- [Data provided]
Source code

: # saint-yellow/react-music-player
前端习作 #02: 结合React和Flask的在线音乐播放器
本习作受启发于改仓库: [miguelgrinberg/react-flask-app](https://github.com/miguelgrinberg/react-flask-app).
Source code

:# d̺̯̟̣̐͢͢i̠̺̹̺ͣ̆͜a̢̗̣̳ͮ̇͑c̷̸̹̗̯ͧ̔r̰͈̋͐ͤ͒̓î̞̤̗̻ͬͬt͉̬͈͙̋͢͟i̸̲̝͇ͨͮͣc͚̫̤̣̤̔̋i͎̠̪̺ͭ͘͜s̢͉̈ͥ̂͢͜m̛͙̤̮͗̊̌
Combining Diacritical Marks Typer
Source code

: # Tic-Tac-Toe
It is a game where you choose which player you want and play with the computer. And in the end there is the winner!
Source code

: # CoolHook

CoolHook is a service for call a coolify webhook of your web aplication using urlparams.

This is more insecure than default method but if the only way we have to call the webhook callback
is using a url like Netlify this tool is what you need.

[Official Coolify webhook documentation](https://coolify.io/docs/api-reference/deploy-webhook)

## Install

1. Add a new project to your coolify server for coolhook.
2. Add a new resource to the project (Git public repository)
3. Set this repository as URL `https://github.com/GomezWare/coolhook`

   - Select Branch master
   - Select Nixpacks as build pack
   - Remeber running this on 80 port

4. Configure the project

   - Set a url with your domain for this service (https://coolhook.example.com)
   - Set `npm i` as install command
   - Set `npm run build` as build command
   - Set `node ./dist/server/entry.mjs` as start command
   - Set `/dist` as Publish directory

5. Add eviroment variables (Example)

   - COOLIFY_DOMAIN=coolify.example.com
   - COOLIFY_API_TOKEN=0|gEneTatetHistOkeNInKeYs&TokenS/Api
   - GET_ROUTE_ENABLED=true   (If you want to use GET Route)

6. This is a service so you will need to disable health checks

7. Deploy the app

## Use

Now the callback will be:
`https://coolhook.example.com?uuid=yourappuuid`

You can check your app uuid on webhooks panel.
---
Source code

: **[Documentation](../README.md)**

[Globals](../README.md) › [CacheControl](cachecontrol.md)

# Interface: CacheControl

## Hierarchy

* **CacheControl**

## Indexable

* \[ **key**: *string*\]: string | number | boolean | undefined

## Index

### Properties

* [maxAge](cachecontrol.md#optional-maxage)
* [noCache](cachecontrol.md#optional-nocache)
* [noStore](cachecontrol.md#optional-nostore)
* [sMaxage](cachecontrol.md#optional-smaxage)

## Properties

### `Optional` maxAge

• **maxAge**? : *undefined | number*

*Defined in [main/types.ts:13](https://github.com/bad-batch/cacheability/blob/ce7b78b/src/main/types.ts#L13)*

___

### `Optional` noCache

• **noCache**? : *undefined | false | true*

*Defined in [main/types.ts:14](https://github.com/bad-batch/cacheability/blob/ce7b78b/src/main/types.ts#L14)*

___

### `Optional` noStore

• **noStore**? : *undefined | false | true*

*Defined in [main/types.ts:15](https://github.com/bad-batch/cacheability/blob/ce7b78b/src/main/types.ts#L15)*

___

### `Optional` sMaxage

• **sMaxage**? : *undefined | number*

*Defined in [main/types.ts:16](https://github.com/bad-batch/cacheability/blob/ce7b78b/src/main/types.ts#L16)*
...
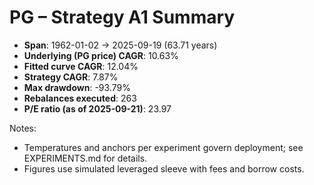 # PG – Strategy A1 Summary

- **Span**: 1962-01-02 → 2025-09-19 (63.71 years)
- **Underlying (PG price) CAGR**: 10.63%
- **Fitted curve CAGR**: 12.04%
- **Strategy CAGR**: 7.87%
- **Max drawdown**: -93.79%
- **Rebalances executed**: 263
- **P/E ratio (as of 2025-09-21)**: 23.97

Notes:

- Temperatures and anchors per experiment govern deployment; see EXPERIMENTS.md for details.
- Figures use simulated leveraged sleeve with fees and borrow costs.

- [Task objective] Select and copy every line of the material that holds the string "player".

- [Task answer]
: # saint-yellow/react-music-player
It is a game where you choose which player you want and play with the computer. And in the end there is the winner!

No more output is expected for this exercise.